**WHAT IS EXPECTED**
Copy everything in the data below exactly except the pictures.

**DATA FOR THIS TASK**
------------

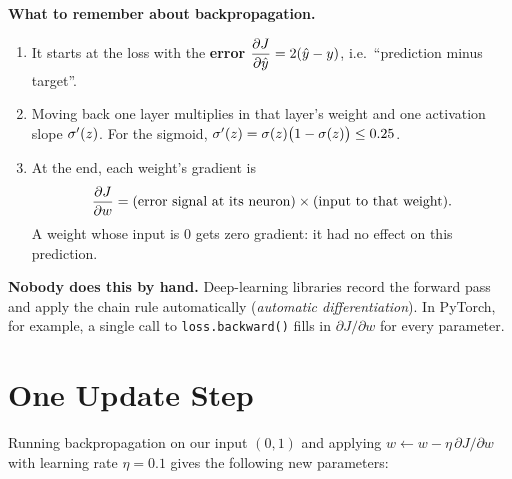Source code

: \documentclass[12pt, a4paper]{article}
\begin{document}
\begin{patternbox}
  \textbf{What to remember about backpropagation.}
  \begin{enumerate}[nosep]
    \item It starts at the loss with the \textbf{error}
          $\pd{J}{\yhat} = 2(\yhat - y)$, i.e.\ ``prediction minus target''.
    \item Moving back one layer multiplies in that layer's weight and one
          activation slope $\sigmoid'(z)$. For the sigmoid,
          $\sigmoid'(z) = \sigmoid(z)\bigl(1-\sigmoid(z)\bigr) \le 0.25$.
    \item At the end, each weight's gradient is
          \[
            \pd{J}{w} = (\text{error signal at its neuron})
            \times (\text{input to that weight}).
          \]
          A weight whose input is $0$ gets zero gradient: it had no effect on
          this prediction.
  \end{enumerate}
\end{patternbox}

\begin{notebox}
  \textbf{Nobody does this by hand.} Deep-learning libraries record the
  forward pass and apply the chain rule automatically
  (\emph{automatic differentiation}). In PyTorch, for example, a single
  call to \texttt{loss.backward()} fills in $\partial J/\partial w$ for
  every parameter.
\end{notebox}

\section{One Update Step}

Running backpropagation on our input $(0, 1)$ and applying
$w \leftarrow w - \eta\,\partial J/\partial w$ with learning rate
$\eta = 0.1$ gives the following new parameters:
\end{document}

------------

**WRITTEN RESPONSE**
Source code

: \documentclass[12pt, a4paper]{article}
\begin{document}
\begin{patternbox}
  \textbf{What to remember about backpropagation.}
  \begin{enumerate}[nosep]
    \item It starts at the loss with the \textbf{error}
          $\pd{J}{\yhat} = 2(\yhat - y)$, i.e.\ ``prediction minus target''.
    \item Moving back one layer multiplies in that layer's weight and one
          activation slope $\sigmoid'(z)$. For the sigmoid,
          $\sigmoid'(z) = \sigmoid(z)\bigl(1-\sigmoid(z)\bigr) \le 0.25$.
    \item At the end, each weight's gradient is
          \[
            \pd{J}{w} = (\text{error signal at its neuron})
            \times (\text{input to that weight}).
          \]
          A weight whose input is $0$ gets zero gradient: it had no effect on
          this prediction.
  \end{enumerate}
\end{patternbox}

\begin{notebox}
  \textbf{Nobody does this by hand.} Deep-learning libraries record the
  forward pass and apply the chain rule automatically
  (\emph{automatic differentiation}). In PyTorch, for example, a single
  call to \texttt{loss.backward()} fills in $\partial J/\partial w$ for
  every parameter.
\end{notebox}

\section{One Update Step}

Running backpropagation on our input $(0, 1)$ and applying
$w \leftarrow w - \eta\,\partial J/\partial w$ with learning rate
$\eta = 0.1$ gives the following new parameters:
\end{document}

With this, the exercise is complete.